Spiral imaging is appealing for MRI-guided interventions due to the need for high frame rate dynamic imaging and low RF power sequences to reduce RF-induced heating in metallic guidewires. Unfortunately, spiral images are susceptible to image distortions due to off-resonance which must be corrected. In this work, we implement a real-time interactive spiral sequence and a fast reconstruction in the Gadgetron that performs inline off-resonance correction that adapts to slice position and orientation changes. We show the effectiveness of our correction in both phantom and in-vivo volunteer images with reconstruction times that are approaching real-time.
MRI-guided interventions require imaging sequences that are fast, interactive and RF-efficient. Spiral imaging is particularly appealing for high frame rate dynamic imaging in the interventional MRI environment and has been demonstrated to reduce RF-induced heating in metallic guidewires.1 Unfortunately, spiral images are susceptible to image distortions due to off-resonance which must be corrected inline in real-time in the context of interventional MRI to produce a live stream of high quality images for procedural guidance. Previously, we have shown real-time correction of gradient distortion in spiral images2, and here we address the real time off-resonance correction (deblurring) of spiral images. In this work, we implement a real-time interactive spiral sequence and reconstruction that performs inline off-resonance correction that adapts to slice position and orientation changes.
The spiral reconstruction and off-resonance correction ran on a remote computer with a GPU using the Gadgetron open source image reconstruction framework3, written in C++. While scanning, the de-blurring “Gadget” continuously received data one spiral readout at a time. If the gadget detected a single shot acquisition, a new off-resonance map was computed and stored in memory. For each real-time multishot spiral image, a series of base images were computed in a range of equally spaced demodulation frequencies. Multi-frequency interpolation (MFI) was used to compute a fast conjugate phase reconstruction image based on the off-resonance map4. MFI used predetermined coefficients, stored as a look-up table, to weight and sum the series of demodulated base images. The Gadget pipeline is illustrated in Figure 1.

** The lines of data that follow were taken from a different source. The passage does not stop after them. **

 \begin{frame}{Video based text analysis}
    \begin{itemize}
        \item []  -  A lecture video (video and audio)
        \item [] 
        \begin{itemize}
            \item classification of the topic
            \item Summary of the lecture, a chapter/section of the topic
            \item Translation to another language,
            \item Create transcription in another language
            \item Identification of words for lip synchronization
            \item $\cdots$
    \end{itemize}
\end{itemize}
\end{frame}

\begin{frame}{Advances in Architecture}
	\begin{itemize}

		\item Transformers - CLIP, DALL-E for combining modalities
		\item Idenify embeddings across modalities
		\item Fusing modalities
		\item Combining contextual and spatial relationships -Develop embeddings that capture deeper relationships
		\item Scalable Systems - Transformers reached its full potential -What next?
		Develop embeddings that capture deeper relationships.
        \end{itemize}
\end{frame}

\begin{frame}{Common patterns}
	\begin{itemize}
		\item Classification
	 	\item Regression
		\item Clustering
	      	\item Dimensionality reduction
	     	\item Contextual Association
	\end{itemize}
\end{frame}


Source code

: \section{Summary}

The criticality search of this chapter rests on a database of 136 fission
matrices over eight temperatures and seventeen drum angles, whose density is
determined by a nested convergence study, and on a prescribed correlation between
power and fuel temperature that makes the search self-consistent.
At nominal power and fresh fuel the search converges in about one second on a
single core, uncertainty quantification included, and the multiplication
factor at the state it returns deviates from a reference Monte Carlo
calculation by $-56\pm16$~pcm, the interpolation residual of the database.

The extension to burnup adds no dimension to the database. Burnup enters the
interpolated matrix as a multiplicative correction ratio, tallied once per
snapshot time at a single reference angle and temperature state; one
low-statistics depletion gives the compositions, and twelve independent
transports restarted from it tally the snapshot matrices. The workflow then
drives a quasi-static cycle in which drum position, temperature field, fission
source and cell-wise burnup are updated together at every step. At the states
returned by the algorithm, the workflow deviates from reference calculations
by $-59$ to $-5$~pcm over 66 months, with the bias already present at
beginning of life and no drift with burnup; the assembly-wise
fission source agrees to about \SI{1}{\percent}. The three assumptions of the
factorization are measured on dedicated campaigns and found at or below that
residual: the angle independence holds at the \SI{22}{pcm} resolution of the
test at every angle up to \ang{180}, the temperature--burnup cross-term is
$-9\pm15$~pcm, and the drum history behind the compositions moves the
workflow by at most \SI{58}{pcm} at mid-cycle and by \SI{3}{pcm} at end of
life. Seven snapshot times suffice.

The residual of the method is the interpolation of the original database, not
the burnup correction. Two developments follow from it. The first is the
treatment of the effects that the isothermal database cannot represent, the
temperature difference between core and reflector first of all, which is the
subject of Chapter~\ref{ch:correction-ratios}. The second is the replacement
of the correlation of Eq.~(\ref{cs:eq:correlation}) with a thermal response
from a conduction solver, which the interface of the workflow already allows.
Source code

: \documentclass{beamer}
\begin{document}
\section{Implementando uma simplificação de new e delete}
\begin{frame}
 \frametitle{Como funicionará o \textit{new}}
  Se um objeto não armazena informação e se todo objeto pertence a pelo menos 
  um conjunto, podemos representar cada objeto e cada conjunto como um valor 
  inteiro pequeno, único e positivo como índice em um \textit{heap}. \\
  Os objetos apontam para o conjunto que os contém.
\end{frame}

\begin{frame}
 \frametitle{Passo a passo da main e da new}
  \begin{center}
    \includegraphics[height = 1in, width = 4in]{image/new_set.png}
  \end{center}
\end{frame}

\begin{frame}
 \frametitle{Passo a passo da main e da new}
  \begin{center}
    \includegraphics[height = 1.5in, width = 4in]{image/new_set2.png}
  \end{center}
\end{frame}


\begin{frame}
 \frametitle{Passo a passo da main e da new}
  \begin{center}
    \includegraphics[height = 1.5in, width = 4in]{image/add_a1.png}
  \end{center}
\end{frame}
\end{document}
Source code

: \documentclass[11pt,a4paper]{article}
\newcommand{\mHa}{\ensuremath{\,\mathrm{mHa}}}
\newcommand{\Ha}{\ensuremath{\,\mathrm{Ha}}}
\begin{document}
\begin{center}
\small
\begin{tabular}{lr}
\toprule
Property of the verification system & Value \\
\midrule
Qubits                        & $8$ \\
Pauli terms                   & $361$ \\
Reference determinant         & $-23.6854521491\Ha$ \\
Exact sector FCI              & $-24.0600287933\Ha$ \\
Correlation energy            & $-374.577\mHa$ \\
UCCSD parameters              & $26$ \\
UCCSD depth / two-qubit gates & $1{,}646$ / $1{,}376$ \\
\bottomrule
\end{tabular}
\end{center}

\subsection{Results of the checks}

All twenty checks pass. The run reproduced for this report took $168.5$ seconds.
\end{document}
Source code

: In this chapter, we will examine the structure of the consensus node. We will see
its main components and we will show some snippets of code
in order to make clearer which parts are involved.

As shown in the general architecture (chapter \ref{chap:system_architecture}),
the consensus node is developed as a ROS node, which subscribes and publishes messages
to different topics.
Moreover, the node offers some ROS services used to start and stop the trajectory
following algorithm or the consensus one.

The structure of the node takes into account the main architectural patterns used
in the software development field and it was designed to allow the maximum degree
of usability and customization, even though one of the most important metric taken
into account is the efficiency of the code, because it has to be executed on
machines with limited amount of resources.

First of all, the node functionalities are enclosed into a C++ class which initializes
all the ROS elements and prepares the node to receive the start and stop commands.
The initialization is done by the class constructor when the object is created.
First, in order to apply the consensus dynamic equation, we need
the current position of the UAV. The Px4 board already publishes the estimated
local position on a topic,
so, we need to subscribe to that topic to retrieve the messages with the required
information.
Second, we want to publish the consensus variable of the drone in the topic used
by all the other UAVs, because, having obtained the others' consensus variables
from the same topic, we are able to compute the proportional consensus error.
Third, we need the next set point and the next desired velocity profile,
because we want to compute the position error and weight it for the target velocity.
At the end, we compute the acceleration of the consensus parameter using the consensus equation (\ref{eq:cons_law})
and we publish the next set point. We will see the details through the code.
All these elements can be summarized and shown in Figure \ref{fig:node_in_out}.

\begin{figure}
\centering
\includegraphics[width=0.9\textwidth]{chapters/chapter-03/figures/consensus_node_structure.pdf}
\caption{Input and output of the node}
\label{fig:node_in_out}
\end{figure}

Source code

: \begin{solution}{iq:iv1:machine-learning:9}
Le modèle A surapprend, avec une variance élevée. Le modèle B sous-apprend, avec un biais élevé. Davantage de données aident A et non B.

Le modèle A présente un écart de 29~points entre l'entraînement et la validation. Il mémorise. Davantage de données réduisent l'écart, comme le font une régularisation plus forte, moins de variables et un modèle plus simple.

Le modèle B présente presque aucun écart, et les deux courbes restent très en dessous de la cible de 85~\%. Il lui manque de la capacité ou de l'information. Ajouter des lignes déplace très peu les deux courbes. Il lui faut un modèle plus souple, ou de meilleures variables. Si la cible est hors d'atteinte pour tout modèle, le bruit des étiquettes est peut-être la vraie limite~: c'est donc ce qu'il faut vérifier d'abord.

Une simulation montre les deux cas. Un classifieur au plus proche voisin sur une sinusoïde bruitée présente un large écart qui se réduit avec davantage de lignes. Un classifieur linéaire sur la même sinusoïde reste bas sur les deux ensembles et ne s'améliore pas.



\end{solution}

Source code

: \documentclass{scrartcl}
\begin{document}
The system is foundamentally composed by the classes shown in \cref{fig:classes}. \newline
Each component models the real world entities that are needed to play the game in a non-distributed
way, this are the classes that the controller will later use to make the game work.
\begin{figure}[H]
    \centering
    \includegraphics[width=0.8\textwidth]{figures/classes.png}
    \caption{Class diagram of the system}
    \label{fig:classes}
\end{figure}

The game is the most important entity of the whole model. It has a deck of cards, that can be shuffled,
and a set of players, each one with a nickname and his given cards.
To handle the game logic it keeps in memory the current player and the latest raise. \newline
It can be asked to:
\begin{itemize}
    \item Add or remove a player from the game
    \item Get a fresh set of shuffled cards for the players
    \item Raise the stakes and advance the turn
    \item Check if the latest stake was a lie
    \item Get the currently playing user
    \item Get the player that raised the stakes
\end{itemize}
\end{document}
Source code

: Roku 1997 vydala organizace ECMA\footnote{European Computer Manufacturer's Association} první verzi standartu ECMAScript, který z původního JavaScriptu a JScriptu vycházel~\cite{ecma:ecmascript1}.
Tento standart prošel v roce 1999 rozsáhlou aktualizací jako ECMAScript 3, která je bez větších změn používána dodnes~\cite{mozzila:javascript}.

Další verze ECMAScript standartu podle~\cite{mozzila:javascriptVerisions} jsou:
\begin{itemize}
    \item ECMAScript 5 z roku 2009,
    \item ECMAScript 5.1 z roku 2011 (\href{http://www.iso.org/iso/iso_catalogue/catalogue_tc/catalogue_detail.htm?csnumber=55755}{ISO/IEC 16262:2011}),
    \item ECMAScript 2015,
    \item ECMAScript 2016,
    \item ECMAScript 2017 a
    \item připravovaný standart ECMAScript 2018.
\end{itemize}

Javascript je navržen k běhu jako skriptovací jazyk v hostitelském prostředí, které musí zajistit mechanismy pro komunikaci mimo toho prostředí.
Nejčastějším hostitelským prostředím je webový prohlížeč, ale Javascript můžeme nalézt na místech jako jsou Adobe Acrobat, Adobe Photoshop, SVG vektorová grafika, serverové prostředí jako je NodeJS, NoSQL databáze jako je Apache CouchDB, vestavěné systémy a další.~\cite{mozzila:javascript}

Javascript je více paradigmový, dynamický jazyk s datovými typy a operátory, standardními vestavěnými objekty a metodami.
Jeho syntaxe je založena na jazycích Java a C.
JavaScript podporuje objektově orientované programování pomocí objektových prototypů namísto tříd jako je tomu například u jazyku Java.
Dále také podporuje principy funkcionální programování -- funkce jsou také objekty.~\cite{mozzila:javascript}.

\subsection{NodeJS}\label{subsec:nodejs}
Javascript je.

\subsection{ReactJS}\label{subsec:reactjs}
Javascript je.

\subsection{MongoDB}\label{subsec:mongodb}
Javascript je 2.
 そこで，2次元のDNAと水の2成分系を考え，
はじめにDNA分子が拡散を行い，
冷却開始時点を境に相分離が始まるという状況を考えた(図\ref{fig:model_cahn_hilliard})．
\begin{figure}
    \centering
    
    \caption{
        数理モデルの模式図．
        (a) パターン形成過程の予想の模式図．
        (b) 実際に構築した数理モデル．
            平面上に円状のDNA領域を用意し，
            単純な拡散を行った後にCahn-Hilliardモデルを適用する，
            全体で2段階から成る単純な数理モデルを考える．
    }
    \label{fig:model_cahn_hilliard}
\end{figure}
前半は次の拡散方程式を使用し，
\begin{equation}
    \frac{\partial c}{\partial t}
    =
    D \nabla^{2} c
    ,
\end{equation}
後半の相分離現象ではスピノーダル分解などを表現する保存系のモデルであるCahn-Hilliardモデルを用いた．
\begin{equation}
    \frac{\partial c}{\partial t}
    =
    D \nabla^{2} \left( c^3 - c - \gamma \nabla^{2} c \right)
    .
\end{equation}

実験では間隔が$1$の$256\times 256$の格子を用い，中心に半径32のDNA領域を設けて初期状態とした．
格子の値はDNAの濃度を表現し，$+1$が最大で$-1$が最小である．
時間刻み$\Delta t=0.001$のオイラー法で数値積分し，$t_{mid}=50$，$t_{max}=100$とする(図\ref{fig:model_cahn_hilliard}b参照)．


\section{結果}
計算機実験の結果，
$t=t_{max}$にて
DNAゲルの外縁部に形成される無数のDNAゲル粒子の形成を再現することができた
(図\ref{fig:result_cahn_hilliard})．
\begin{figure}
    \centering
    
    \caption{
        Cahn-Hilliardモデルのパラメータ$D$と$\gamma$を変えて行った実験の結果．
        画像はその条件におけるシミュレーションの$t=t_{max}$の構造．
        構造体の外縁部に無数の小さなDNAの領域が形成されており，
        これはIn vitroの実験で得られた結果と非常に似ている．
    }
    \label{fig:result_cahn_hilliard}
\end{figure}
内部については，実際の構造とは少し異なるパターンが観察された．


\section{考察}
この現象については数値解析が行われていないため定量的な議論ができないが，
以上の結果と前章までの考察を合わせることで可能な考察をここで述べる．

The inline adaptive spiral off-resonance correction was tested in a phantom and in a healthy volunteer with the following parameters: TE/TR = 0.86/5.16 ms (16-shot spiral) or 0.86/8.6 ms (8-shot spiral), flip angle = 10°, FOV = 300x300 mm, matrix size = 128x128.
Phantom experiments showed that our inline off-resonance strategy adequately compensates for slow spatially varying off-resonance induced by a linear B0 gradient (Fig 2). The adaptation of the off-resonance map to changing slice orientation is animated in Fig 3 where a linear B0 gradient is present in 2 axes. The adaptive sequence that recalculates the off-resonance map for each slice geometry change maintains off-resonance correction for arbitrary image orientation. The real-time off-resonance correction was tested in a normal volunteer (Fig. 4&5), producing clear improvement of spiral image blurring at vessel edges and tissue boundaries.
The number of base images needed for MFI depends on the length of each readout (interleave). An 8-shot sequence requires 13 MFI base images and reconstructs in an average time of 445 ms per image. Similarly, a 16-shot sequence requires 7 base images and reconstructs in 300 ms per image. The map reconstruction takes an additional 410 ms.
Here we have demonstrated inline, adaptive reconstruction of off-resonance corrected spiral images. The reconstruction times are fast, but not yet real-time as needed for interventional MRI. Future work will be aimed at using multiple GPUs and compute the MFI images in parallel. In an interventional setting, multiple slices are often acquired in simultaneously. These slices can be reconstructed on separate nodes to further improve reconstruction speed. The Gadgetron framework is vendor-agnostic and allows leveraging of high power computational resources, such as GPUs and distributed cloud computing, for inline reconstruction.
The remaining blurring in the in-vivo images is likely due to changes in the off-resonance field with motion. Further improvement could be gained by adding an automatic off-resonance map generation stage5,6, although this would add computational demand. This correction method will also be tested in the presence of a metallic guidewire, which would add a significant additional susceptibility related off-resonance.
Real-time off-resonance correction is essential to improve the quality of the spiral images used for MRI-guided interventions. We have shown here an adaptive real-time sequence and fast inline off-resonance corrected reconstruction.
Figure 1: Gadgetron reconstruction pipeline used for inline reconstruction of deblurred spiral images. The header identifies data as belonging to the off-resonance map acquisition or to the multi-shot interleaved image. The off-resonance map is highlighted in a different color to show that it is saved and recalled from memory – instead of being passed down the pipeline linearly. This is important because the same map is used repeatedly until the imaging slice/orientation changes and a new map is acquired.
Figure 4: 8-shot spiral images of a 4 chamber view with the same parameters as shown Fig 2. (Left) Original reconstruction. (Right) Off-resonance corrected.